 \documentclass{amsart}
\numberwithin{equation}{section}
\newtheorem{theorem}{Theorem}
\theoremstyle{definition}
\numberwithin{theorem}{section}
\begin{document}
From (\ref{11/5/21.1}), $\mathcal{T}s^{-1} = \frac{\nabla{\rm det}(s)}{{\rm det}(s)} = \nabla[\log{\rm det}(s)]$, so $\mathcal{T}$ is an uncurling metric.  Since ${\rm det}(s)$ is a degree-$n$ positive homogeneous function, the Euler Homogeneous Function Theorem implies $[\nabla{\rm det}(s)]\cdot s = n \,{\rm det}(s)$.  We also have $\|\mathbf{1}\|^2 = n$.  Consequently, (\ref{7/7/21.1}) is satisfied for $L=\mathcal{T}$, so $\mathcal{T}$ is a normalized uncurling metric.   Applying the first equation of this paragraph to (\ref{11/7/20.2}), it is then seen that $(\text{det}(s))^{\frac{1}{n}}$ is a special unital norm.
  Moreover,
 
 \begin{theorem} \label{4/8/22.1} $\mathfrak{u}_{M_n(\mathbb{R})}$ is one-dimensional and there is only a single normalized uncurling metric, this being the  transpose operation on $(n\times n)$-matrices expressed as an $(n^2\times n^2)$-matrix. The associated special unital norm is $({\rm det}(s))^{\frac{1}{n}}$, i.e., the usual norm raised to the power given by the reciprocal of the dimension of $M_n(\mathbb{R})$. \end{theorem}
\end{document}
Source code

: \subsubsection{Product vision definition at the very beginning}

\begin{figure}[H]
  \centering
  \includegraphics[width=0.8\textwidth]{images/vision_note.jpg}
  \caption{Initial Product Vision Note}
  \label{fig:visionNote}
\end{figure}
* * *
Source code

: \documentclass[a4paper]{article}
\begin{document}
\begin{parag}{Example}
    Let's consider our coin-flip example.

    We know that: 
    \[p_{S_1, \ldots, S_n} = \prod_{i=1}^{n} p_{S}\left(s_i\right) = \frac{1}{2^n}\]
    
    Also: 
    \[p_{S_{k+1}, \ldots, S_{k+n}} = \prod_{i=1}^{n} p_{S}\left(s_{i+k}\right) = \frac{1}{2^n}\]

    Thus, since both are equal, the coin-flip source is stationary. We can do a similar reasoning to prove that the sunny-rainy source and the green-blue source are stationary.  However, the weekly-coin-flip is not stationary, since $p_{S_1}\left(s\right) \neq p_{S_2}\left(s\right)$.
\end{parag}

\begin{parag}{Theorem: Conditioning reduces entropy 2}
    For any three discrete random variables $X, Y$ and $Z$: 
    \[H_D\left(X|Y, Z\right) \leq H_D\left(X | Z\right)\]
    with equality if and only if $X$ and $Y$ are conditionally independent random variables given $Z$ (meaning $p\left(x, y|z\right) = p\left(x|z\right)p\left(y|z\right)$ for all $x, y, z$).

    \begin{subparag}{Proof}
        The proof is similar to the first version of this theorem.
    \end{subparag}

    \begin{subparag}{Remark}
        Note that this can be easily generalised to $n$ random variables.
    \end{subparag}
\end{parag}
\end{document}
...
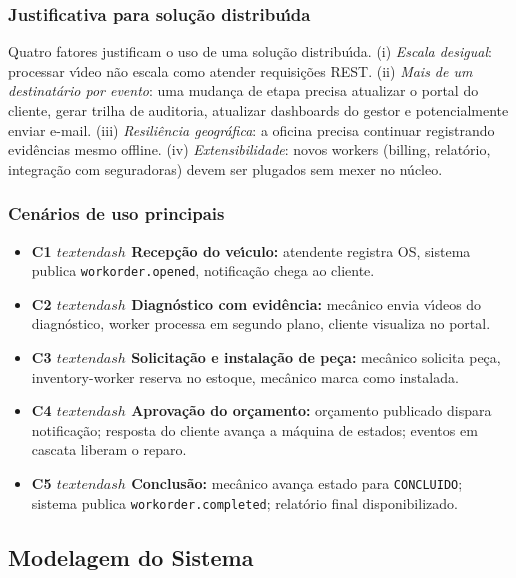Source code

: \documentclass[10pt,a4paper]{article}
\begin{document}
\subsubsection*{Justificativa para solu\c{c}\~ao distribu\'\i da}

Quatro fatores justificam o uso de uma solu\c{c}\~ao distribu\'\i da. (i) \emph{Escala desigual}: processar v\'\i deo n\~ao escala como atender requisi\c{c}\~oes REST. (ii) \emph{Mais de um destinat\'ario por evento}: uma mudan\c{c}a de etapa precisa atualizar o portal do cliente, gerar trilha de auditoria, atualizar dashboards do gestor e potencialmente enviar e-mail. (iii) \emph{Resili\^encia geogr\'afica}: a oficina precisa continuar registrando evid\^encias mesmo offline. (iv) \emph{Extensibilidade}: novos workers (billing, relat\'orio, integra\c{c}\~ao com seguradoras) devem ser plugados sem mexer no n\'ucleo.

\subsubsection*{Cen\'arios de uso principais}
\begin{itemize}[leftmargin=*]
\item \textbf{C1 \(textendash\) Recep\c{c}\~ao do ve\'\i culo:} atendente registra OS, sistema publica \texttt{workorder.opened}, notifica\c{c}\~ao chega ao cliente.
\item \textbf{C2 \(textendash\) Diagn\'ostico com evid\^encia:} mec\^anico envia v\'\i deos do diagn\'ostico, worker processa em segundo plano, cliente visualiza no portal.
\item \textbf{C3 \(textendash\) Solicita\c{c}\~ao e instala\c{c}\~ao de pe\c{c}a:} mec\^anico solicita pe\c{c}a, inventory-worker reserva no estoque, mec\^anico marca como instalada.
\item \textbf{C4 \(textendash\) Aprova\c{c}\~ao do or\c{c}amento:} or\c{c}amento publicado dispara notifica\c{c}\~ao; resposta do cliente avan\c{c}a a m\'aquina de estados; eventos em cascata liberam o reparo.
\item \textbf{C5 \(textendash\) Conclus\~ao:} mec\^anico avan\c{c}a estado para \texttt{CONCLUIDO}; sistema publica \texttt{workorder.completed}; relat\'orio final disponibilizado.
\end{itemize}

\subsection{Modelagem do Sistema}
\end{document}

== What the task asks ==
Read through the entries and copy each line in which "equation" appears.

== Task result ==
\numberwithin{equation}{section}
From (\ref{11/5/21.1}), $\mathcal{T}s^{-1} = \frac{\nabla{\rm det}(s)}{{\rm det}(s)} = \nabla[\log{\rm det}(s)]$, so $\mathcal{T}$ is an uncurling metric.  Since ${\rm det}(s)$ is a degree-$n$ positive homogeneous function, the Euler Homogeneous Function Theorem implies $[\nabla{\rm det}(s)]\cdot s = n \,{\rm det}(s)$.  We also have $\|\mathbf{1}\|^2 = n$.  Consequently, (\ref{7/7/21.1}) is satisfied for $L=\mathcal{T}$, so $\mathcal{T}$ is a normalized uncurling metric.   Applying the first equation of this paragraph to (\ref{11/7/20.2}), it is then seen that $(\text{det}(s))^{\frac{1}{n}}$ is a special unital norm.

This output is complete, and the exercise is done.